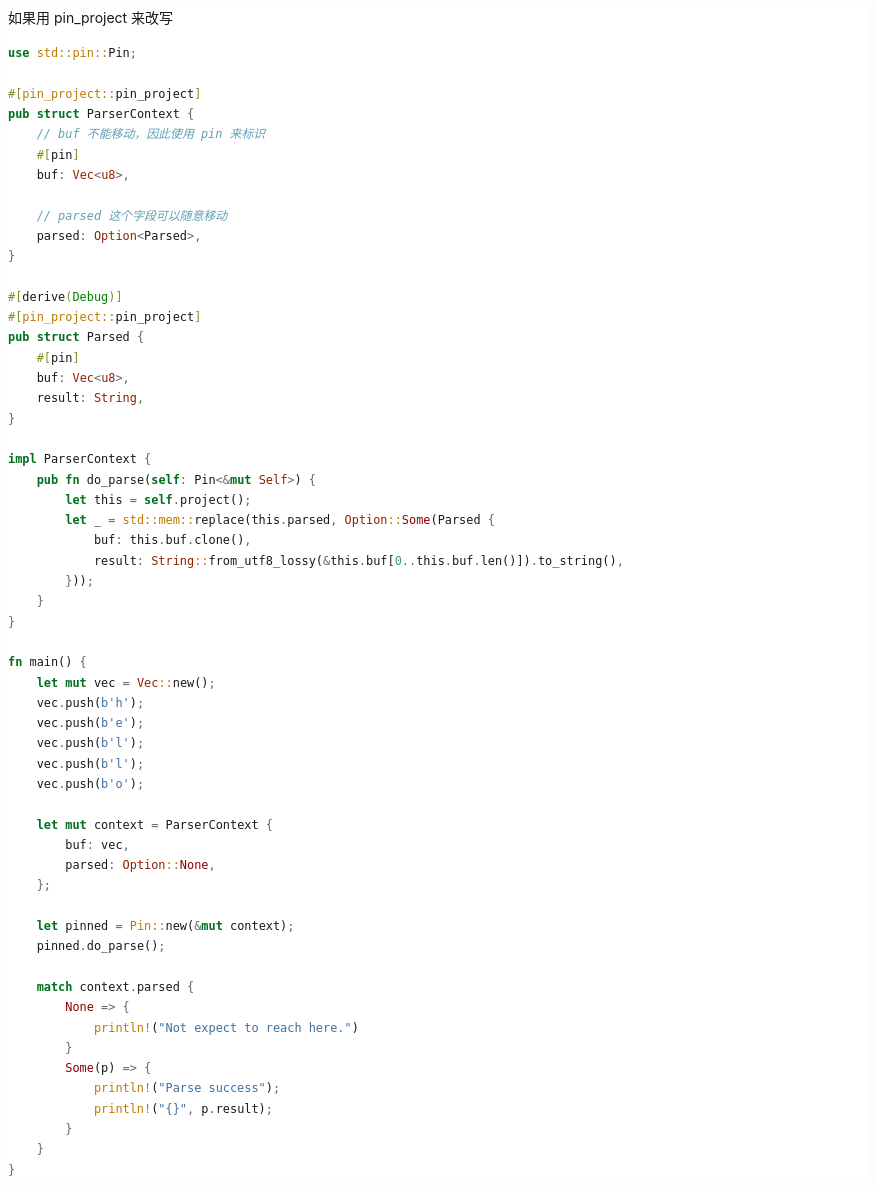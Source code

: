 如果用 pin_project 来改写
```rust
use std::pin::Pin;

#[pin_project::pin_project]
pub struct ParserContext {
    // buf 不能移动，因此使用 pin 来标识
    #[pin]
    buf: Vec<u8>,

    // parsed 这个字段可以随意移动
    parsed: Option<Parsed>,
}

#[derive(Debug)]
#[pin_project::pin_project]
pub struct Parsed {
    #[pin]
    buf: Vec<u8>,
    result: String,
}

impl ParserContext {
    pub fn do_parse(self: Pin<&mut Self>) {
        let this = self.project();
        let _ = std::mem::replace(this.parsed, Option::Some(Parsed {
            buf: this.buf.clone(),
            result: String::from_utf8_lossy(&this.buf[0..this.buf.len()]).to_string(),
        }));
    }
}

fn main() {
    let mut vec = Vec::new();
    vec.push(b'h');
    vec.push(b'e');
    vec.push(b'l');
    vec.push(b'l');
    vec.push(b'o');

    let mut context = ParserContext {
        buf: vec,
        parsed: Option::None,
    };

    let pinned = Pin::new(&mut context);
    pinned.do_parse();

    match context.parsed {
        None => {
            println!("Not expect to reach here.")
        }
        Some(p) => {
            println!("Parse success");
            println!("{}", p.result);
        }
    }
}
```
• • • • • • •
## What the exercise asks
Lines holding the string "push" are the answer; copy each one from the listing above.

## Answer to the exercise
    vec.push(b'h');
    vec.push(b'e');
    vec.push(b'l');
    vec.push(b'l');
    vec.push(b'o');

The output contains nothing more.